There are millions of people around the world who live solely on a kosher diet, but a lot of people have no idea what it entails. Kosher food is often considered Jewish food, and it is prepared according to Jewish law, but many other people eat it too. For a meat to be considered kosher, the animal that is slaughtered must have hooves or chew its own cud. Dairy products, poultry and fish are also restricted.
History
The founders of Judaism devised complex rules for slaughtering animals thousands of years ago, according to Jewishfederations.org. For example, the Torah says a goat kid cannot be cooked in its mother's milk. People on a kosher diet are forbidden to eat meat and dairy that were produced together. Nowadays, people have separate sets of utensils for meat and dairy. Debates over certain foods have arisen in modern times. A kosher diet dictates you can only eat fish with scales and fins, but as swordfish sheds its scales as it grows older, whether it is kosher is unclear. Pyrex cooking utensils are also difficult to classify, as laws about cooking with metal and earthenware laid down thousands of years ago did not account for modern technology. The kosher diet industry is now worth $100 billion in the United States, with 16 per cent of the market made up by Muslims, according to halaljournal.com.
Restrictions
Non-kosher food includes pork, rabbit, sturgeon, catfish, shellfish, insects and reptiles. If kosher food is cooked or processed with non-kosher food, the dish becomes non-kosher. Eating non-kosher food is considered a sin for Jewish people, and highly unethical for others on a kosher diet. Most kosher meat is slaughtered in the right way so Muslims can eat it. So eating certain non-kosher food is a sin for them too, although they do not have to follow a kosher diet so strictly.
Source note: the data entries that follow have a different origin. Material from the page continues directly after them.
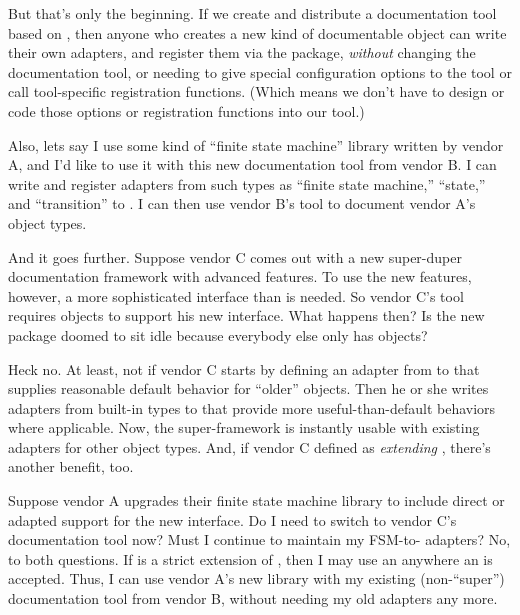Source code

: \begin{verbatim%
}
\begin{verbatim%
}
But that's only the beginning.  If we create and distribute a documentation
tool based on , then anyone who creates a new kind of
documentable object can write their own adapters, and register them via the
 package, \emph{without} changing the documentation tool, or
needing to give special configuration options to the tool or call tool-specific
registration functions.  (Which means we don't have to design or code those
options or registration functions into our tool.)

Also, lets say I use some kind of ``finite state machine'' library written by
vendor A, and I'd like to use it with this new documentation tool from vendor
B.  I can write and register adapters from such types as ``finite state
machine,'' ``state,'' and ``transition'' to .  I can then
use vendor B's tool to document vendor A's object types.

And it goes further.  Suppose vendor C comes out with a new super-duper
documentation framework with advanced features.  To use the new features,
however, a more sophisticated interface than  is needed.
So vendor C's tool requires objects to support his new
 interface.  What happens then?  Is the new package
doomed to sit idle because everybody else only has 
objects?

Heck no.  At least, not if vendor C starts by defining an adapter from
 to  that supplies reasonable
default behavior for ``older'' objects.  Then he or she writes adapters from
built-in types to  that provide more
useful-than-default behaviors where applicable.  Now, the super-framework is
instantly usable with existing adapters for other object types.  And, if vendor
C defined  as \emph{extending} ,
there's another benefit, too.



Suppose vendor A upgrades their finite state machine library to include direct
or adapted support for the new  interface.  Do I need
to switch to vendor C's documentation tool now?  Must I continue to maintain my
FSM-to- adapters?  No, to both questions.  If
 is a strict extension of , then
I may use an  anywhere an  is
accepted.  Thus, I can use vendor A's new library with my existing
(non-``super'') documentation tool from vendor B, without needing my old
adapters any more.


\end{verbatim%
}
\end{verbatim%
}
Muslims, for example, often eat shellfish, which is forbidden in a kosher diet.
Foods
Cows, sheep, goats, deer, antelope and giraffe are all considered kosher animals. But an animal has to be slaughtered in a certain way for its meat to be kosher. A sharp, flawless knife must be used to cut cleanly through the animal's esophagus and trachea. This way, the animal is supposed to lose consciousness very quickly and feel no pain. Muslims can only eat dairy produced from kosher animals, but never at the same time as the meat. Most cereals are considered kosher, as long as they are not processed. Kosher fowl includes domesticated species of turkey, chicken, duck and goose. They must be slaughtered by a trained, skilled individual. Scavenger or predatory birds are non-kosher, as are their eggs.
Benefits
People who eat a strict kosher diet generally tend to have lower cholesterol than those who do not. Because you cannot mix meat and dairy in a kosher diet, high cholesterol foods like cheeseburgers, lasagna and meat pizzas are banned. Your body struggles to break down dairy and meat simultaneously, and it stays in your system, leading to cholesterol. This means people on a kosher diet are at less risk of heart disease and stroke.
Considerations
The production of kosher wine must be handled solely by Jews. People on a kosher diet cannot drink any wine touched by a non-Jew before it was sealed.